INFORMATION GIVEN:
___
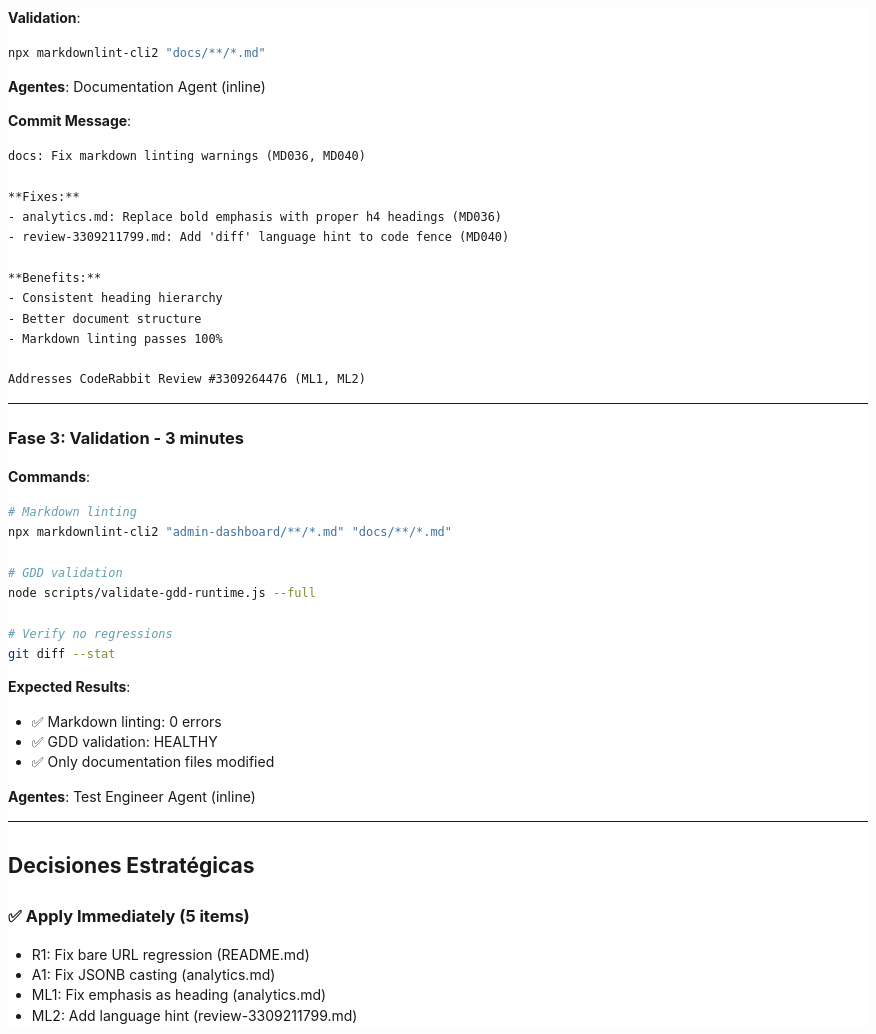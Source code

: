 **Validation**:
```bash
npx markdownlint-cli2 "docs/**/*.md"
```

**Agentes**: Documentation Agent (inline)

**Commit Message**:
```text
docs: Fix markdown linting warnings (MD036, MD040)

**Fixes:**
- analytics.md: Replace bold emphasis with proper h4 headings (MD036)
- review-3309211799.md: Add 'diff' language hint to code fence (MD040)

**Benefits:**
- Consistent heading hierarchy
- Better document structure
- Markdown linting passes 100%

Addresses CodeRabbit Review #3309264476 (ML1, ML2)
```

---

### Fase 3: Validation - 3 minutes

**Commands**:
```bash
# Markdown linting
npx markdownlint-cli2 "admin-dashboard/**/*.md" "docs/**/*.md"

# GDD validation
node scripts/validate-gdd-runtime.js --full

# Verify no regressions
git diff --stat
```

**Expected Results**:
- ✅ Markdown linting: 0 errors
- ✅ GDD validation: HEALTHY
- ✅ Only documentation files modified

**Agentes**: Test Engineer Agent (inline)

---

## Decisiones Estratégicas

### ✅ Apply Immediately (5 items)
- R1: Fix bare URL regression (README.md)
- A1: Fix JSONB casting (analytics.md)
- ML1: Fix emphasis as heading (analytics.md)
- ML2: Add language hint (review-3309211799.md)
___
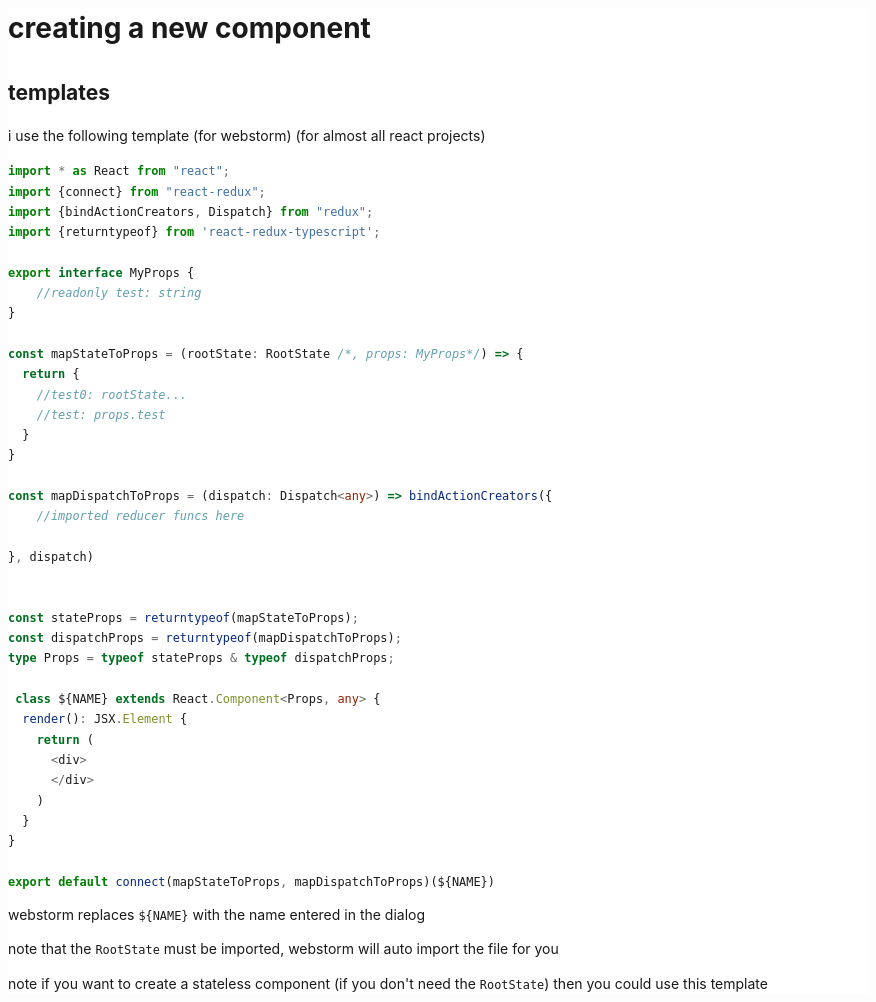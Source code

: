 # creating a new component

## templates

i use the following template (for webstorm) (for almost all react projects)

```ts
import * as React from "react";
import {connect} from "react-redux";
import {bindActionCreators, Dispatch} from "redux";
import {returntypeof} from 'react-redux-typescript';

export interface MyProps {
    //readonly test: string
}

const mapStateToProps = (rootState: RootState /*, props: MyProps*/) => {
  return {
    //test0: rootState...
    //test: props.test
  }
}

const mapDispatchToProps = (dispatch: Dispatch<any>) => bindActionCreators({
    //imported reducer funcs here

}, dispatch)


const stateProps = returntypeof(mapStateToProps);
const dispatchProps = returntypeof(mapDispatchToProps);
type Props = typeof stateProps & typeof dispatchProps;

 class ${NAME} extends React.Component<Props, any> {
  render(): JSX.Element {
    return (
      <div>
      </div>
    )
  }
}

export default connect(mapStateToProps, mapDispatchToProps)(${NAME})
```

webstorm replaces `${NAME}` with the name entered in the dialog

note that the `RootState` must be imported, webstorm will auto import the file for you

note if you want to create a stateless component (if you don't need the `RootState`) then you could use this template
___
WHAT THE TASK ASKS: Work out how many lines in the listing above hold the word "diff", and answer only with that number.

EXERCISE OUTPUT: 2